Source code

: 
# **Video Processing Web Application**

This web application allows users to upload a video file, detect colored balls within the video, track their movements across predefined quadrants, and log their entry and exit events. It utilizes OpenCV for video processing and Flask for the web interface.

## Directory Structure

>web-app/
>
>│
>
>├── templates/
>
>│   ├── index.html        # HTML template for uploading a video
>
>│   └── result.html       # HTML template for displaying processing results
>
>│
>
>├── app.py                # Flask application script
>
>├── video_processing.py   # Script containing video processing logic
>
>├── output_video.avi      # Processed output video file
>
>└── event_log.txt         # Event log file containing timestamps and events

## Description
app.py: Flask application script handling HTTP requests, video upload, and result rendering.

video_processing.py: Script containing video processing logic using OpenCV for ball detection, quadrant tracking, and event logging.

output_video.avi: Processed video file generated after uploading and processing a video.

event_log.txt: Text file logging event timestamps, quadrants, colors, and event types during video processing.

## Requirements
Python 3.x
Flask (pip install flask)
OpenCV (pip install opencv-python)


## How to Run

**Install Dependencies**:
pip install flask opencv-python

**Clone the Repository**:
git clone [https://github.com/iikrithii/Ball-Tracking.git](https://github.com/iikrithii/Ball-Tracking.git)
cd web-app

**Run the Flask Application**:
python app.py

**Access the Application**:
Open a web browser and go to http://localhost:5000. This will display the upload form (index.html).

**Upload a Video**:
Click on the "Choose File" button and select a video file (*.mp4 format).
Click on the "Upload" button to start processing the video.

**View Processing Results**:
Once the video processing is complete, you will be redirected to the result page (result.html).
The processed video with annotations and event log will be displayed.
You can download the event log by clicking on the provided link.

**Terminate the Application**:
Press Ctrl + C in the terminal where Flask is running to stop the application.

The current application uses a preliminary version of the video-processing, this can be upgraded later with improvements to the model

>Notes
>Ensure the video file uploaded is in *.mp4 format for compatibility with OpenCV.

——

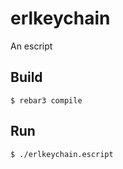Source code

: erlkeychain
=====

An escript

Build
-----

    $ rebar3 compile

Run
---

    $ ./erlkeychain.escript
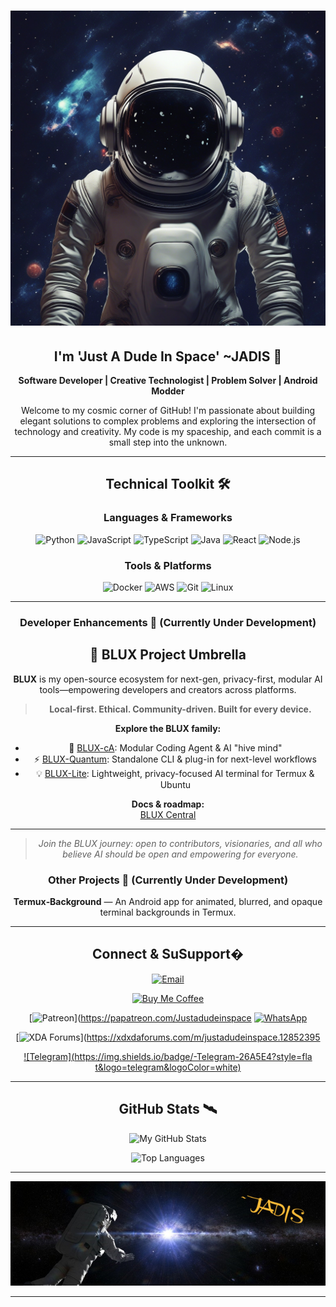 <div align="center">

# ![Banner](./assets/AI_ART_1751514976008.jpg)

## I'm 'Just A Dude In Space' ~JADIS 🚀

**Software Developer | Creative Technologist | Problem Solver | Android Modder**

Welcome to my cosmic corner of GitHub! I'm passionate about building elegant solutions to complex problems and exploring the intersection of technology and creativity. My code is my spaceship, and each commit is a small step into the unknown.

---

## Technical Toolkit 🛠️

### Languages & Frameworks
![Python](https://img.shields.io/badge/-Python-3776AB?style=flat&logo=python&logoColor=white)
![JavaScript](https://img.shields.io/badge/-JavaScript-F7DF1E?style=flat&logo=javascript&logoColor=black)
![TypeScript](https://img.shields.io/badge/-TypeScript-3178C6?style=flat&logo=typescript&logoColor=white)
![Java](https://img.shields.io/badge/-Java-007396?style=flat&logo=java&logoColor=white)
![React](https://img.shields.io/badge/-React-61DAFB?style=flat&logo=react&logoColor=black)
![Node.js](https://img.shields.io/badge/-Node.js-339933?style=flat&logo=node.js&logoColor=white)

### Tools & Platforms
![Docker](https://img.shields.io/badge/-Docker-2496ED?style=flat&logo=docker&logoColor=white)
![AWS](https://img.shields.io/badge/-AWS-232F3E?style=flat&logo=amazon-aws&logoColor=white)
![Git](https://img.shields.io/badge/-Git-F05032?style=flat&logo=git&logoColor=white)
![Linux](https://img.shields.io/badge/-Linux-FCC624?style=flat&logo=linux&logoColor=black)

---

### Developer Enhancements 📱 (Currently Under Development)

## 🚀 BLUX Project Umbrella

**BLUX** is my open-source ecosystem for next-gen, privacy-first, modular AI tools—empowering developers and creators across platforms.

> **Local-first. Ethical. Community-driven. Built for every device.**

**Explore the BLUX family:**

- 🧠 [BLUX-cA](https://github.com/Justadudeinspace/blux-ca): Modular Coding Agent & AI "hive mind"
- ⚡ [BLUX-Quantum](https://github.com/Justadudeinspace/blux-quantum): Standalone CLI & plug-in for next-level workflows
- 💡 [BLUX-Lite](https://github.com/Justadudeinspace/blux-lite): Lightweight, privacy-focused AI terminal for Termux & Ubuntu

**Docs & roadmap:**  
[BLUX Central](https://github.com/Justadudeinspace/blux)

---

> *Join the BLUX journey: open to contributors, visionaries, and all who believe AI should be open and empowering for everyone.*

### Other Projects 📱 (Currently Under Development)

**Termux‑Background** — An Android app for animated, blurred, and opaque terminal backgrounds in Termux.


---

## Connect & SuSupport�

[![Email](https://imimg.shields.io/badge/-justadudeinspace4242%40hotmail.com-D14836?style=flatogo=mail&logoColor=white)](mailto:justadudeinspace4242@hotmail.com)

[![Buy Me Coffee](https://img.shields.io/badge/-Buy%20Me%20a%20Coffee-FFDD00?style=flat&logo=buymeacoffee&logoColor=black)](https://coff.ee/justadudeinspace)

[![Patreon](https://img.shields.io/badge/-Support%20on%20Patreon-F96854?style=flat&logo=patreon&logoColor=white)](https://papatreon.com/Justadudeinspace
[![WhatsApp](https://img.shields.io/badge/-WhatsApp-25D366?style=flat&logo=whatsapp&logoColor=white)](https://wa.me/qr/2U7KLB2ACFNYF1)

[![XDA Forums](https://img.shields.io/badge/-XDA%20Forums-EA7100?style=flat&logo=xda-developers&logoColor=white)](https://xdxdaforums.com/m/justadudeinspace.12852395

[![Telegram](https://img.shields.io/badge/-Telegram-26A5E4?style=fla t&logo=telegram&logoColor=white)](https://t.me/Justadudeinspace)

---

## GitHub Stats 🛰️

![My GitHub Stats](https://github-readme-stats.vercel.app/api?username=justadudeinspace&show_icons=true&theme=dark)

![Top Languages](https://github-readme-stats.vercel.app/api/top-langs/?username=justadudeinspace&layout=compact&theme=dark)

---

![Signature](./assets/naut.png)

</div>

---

——

__What needs to be done__.
In your answer, include only the lines above starting at the line that holds "This web application" and ending at the line that holds "Press Ctrl +", copied exactly.

__Answer section__.
This web application allows users to upload a video file, detect colored balls within the video, track their movements across predefined quadrants, and log their entry and exit events. It utilizes OpenCV for video processing and Flask for the web interface.

## Directory Structure

>web-app/
>
>│
>
>├── templates/
>
>│   ├── index.html        # HTML template for uploading a video
>
>│   └── result.html       # HTML template for displaying processing results
>
>│
>
>├── app.py                # Flask application script
>
>├── video_processing.py   # Script containing video processing logic
>
>├── output_video.avi      # Processed output video file
>
>└── event_log.txt         # Event log file containing timestamps and events

## Description
app.py: Flask application script handling HTTP requests, video upload, and result rendering.

video_processing.py: Script containing video processing logic using OpenCV for ball detection, quadrant tracking, and event logging.

output_video.avi: Processed video file generated after uploading and processing a video.

event_log.txt: Text file logging event timestamps, quadrants, colors, and event types during video processing.

## Requirements
Python 3.x
Flask (pip install flask)
OpenCV (pip install opencv-python)


## How to Run

**Install Dependencies**:
pip install flask opencv-python

**Clone the Repository**:
git clone [https://github.com/iikrithii/Ball-Tracking.git](https://github.com/iikrithii/Ball-Tracking.git)
cd web-app

**Run the Flask Application**:
python app.py

**Access the Application**:
Open a web browser and go to http://localhost:5000. This will display the upload form (index.html).

**Upload a Video**:
Click on the "Choose File" button and select a video file (*.mp4 format).
Click on the "Upload" button to start processing the video.

**View Processing Results**:
Once the video processing is complete, you will be redirected to the result page (result.html).
The processed video with annotations and event log will be displayed.
You can download the event log by clicking on the provided link.

**Terminate the Application**:
Press Ctrl + C in the terminal where Flask is running to stop the application.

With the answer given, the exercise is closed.